*** THE DATA ***

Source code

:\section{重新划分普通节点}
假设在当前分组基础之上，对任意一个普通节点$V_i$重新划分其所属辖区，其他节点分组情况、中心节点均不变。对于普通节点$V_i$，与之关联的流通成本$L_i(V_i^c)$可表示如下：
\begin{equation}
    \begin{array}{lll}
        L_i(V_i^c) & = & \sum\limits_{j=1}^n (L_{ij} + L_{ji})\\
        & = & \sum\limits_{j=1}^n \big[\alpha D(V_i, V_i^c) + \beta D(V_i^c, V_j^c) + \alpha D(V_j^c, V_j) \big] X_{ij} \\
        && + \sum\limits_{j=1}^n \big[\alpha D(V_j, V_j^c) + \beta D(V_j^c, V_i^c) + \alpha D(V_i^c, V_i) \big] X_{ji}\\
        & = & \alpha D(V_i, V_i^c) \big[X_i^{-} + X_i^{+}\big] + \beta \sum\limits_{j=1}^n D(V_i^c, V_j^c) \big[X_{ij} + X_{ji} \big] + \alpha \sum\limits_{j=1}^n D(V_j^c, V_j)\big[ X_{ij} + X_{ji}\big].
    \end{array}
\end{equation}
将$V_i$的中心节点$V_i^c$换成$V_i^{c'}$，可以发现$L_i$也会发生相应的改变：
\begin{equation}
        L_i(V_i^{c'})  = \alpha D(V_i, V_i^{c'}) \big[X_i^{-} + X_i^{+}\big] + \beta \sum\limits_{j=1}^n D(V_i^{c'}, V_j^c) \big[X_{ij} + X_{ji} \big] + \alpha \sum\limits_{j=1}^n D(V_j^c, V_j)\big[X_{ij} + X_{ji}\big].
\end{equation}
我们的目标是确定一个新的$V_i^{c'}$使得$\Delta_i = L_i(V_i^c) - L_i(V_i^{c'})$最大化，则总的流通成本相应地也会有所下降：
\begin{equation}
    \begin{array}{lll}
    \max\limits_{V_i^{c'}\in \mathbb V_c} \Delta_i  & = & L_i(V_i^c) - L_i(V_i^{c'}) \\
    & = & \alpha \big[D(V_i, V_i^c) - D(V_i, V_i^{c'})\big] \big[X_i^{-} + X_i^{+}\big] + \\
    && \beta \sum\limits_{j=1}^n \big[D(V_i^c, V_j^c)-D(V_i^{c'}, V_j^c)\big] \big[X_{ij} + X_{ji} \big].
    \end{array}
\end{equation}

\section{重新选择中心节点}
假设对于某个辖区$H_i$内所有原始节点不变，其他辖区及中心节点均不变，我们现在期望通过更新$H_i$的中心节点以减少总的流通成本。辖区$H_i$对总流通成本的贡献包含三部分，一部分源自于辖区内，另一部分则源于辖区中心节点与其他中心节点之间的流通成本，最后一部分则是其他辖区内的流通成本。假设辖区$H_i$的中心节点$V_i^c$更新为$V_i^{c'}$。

*** End of THE DATA ***
*** THE DATA ***

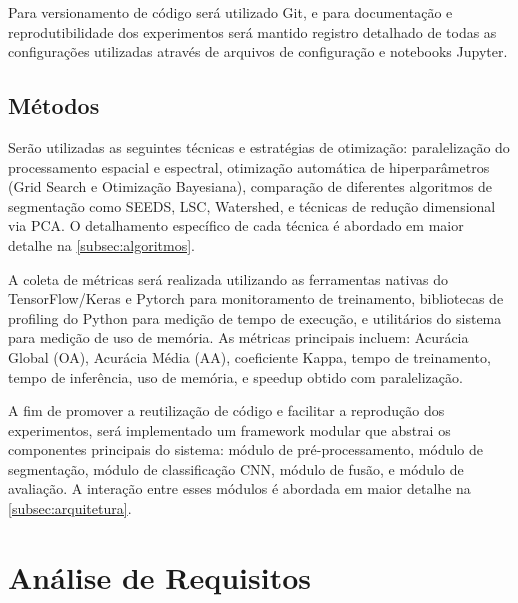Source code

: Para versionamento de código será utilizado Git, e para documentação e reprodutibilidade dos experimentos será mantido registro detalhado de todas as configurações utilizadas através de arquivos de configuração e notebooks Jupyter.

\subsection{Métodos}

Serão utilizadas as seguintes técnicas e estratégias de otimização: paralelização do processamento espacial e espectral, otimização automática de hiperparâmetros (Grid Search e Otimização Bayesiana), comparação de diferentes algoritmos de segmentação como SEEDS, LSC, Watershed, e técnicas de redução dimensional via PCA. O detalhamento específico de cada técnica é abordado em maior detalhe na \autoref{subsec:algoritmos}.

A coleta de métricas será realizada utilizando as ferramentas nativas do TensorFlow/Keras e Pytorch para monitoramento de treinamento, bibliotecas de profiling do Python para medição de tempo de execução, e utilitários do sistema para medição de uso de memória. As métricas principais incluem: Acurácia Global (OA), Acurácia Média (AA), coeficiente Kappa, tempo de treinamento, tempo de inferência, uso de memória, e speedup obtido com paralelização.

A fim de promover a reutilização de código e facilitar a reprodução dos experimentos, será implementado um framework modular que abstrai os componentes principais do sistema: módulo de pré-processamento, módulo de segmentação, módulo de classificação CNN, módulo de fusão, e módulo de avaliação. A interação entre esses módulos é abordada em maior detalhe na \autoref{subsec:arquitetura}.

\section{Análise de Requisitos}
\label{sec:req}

*** End of THE DATA ***
*** THE DATA ***

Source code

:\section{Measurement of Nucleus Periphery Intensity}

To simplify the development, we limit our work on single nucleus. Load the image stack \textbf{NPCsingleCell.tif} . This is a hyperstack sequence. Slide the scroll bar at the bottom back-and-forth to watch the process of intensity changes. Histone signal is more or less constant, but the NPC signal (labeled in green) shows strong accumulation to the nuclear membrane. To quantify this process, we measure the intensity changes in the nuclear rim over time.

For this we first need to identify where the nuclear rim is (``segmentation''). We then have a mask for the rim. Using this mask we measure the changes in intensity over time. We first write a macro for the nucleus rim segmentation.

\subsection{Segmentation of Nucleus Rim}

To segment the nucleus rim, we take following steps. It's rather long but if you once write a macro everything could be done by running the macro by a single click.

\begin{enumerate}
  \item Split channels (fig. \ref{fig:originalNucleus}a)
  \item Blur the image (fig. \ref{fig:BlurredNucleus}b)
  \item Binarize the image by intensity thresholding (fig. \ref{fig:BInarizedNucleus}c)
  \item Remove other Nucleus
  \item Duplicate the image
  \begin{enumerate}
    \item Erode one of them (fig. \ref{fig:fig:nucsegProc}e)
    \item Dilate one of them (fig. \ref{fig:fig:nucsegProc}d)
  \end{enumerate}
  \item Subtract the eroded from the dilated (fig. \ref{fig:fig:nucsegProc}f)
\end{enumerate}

*** End of THE DATA ***

When you reach the line holding "假设在当前分组基础之上，对任" in the records above, begin reproducing exactly, stop after the line holding "假设对于某个辖区$H_i$内", and output nothing else.

ANSWER TO THE PROBLEM:
假设在当前分组基础之上，对任意一个普通节点$V_i$重新划分其所属辖区，其他节点分组情况、中心节点均不变。对于普通节点$V_i$，与之关联的流通成本$L_i(V_i^c)$可表示如下：
\begin{equation}
    \begin{array}{lll}
        L_i(V_i^c) & = & \sum\limits_{j=1}^n (L_{ij} + L_{ji})\\
        & = & \sum\limits_{j=1}^n \big[\alpha D(V_i, V_i^c) + \beta D(V_i^c, V_j^c) + \alpha D(V_j^c, V_j) \big] X_{ij} \\
        && + \sum\limits_{j=1}^n \big[\alpha D(V_j, V_j^c) + \beta D(V_j^c, V_i^c) + \alpha D(V_i^c, V_i) \big] X_{ji}\\
        & = & \alpha D(V_i, V_i^c) \big[X_i^{-} + X_i^{+}\big] + \beta \sum\limits_{j=1}^n D(V_i^c, V_j^c) \big[X_{ij} + X_{ji} \big] + \alpha \sum\limits_{j=1}^n D(V_j^c, V_j)\big[ X_{ij} + X_{ji}\big].
    \end{array}
\end{equation}
将$V_i$的中心节点$V_i^c$换成$V_i^{c'}$，可以发现$L_i$也会发生相应的改变：
\begin{equation}
        L_i(V_i^{c'})  = \alpha D(V_i, V_i^{c'}) \big[X_i^{-} + X_i^{+}\big] + \beta \sum\limits_{j=1}^n D(V_i^{c'}, V_j^c) \big[X_{ij} + X_{ji} \big] + \alpha \sum\limits_{j=1}^n D(V_j^c, V_j)\big[X_{ij} + X_{ji}\big].
\end{equation}
我们的目标是确定一个新的$V_i^{c'}$使得$\Delta_i = L_i(V_i^c) - L_i(V_i^{c'})$最大化，则总的流通成本相应地也会有所下降：
\begin{equation}
    \begin{array}{lll}
    \max\limits_{V_i^{c'}\in \mathbb V_c} \Delta_i  & = & L_i(V_i^c) - L_i(V_i^{c'}) \\
    & = & \alpha \big[D(V_i, V_i^c) - D(V_i, V_i^{c'})\big] \big[X_i^{-} + X_i^{+}\big] + \\
    && \beta \sum\limits_{j=1}^n \big[D(V_i^c, V_j^c)-D(V_i^{c'}, V_j^c)\big] \big[X_{ij} + X_{ji} \big].
    \end{array}
\end{equation}

\section{重新选择中心节点}
假设对于某个辖区$H_i$内所有原始节点不变，其他辖区及中心节点均不变，我们现在期望通过更新$H_i$的中心节点以减少总的流通成本。辖区$H_i$对总流通成本的贡献包含三部分，一部分源自于辖区内，另一部分则源于辖区中心节点与其他中心节点之间的流通成本，最后一部分则是其他辖区内的流通成本。假设辖区$H_i$的中心节点$V_i^c$更新为$V_i^{c'}$。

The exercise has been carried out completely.